REQUIRED WORK – When you have gone through the records below, state only how many lines include the word "leur".

:: RECORDS SHOWN ::

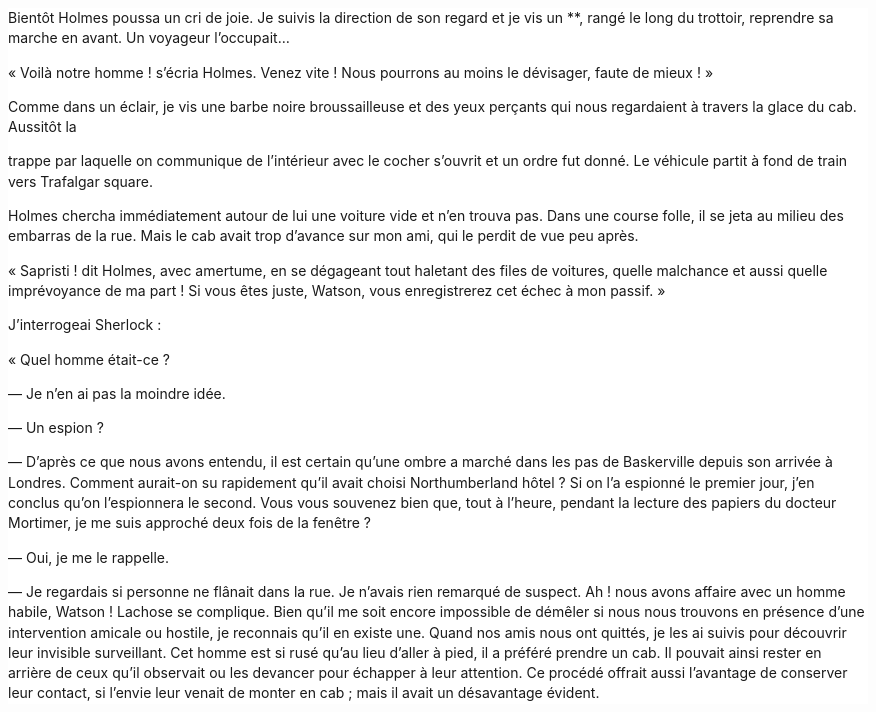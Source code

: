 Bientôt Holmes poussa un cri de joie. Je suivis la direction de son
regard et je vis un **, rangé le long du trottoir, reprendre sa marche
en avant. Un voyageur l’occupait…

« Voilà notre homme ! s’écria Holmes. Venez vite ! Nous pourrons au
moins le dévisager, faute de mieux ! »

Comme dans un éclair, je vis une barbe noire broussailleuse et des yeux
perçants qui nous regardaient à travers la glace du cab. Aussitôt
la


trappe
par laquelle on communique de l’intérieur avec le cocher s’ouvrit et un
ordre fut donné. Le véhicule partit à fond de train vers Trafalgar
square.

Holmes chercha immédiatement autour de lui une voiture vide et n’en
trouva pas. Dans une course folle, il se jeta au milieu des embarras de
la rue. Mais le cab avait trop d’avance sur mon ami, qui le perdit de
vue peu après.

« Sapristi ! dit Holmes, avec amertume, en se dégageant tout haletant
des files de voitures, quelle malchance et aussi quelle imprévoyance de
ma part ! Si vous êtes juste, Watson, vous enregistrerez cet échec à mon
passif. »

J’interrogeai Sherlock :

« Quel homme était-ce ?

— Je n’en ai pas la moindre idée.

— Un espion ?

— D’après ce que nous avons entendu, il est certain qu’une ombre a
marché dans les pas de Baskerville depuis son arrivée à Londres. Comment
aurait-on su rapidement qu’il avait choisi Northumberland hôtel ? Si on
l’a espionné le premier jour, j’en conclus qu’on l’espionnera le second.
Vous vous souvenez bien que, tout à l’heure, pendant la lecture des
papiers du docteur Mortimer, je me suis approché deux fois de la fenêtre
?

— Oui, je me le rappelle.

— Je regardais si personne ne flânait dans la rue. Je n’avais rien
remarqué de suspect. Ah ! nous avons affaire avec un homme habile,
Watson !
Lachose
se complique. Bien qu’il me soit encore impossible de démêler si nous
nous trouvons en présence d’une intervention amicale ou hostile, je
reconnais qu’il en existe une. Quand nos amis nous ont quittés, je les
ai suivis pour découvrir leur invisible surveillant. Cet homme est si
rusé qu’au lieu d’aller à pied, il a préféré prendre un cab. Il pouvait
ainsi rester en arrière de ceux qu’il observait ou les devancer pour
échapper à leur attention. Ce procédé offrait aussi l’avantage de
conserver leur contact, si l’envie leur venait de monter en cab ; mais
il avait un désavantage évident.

:::

YOUR RESPONSE – 3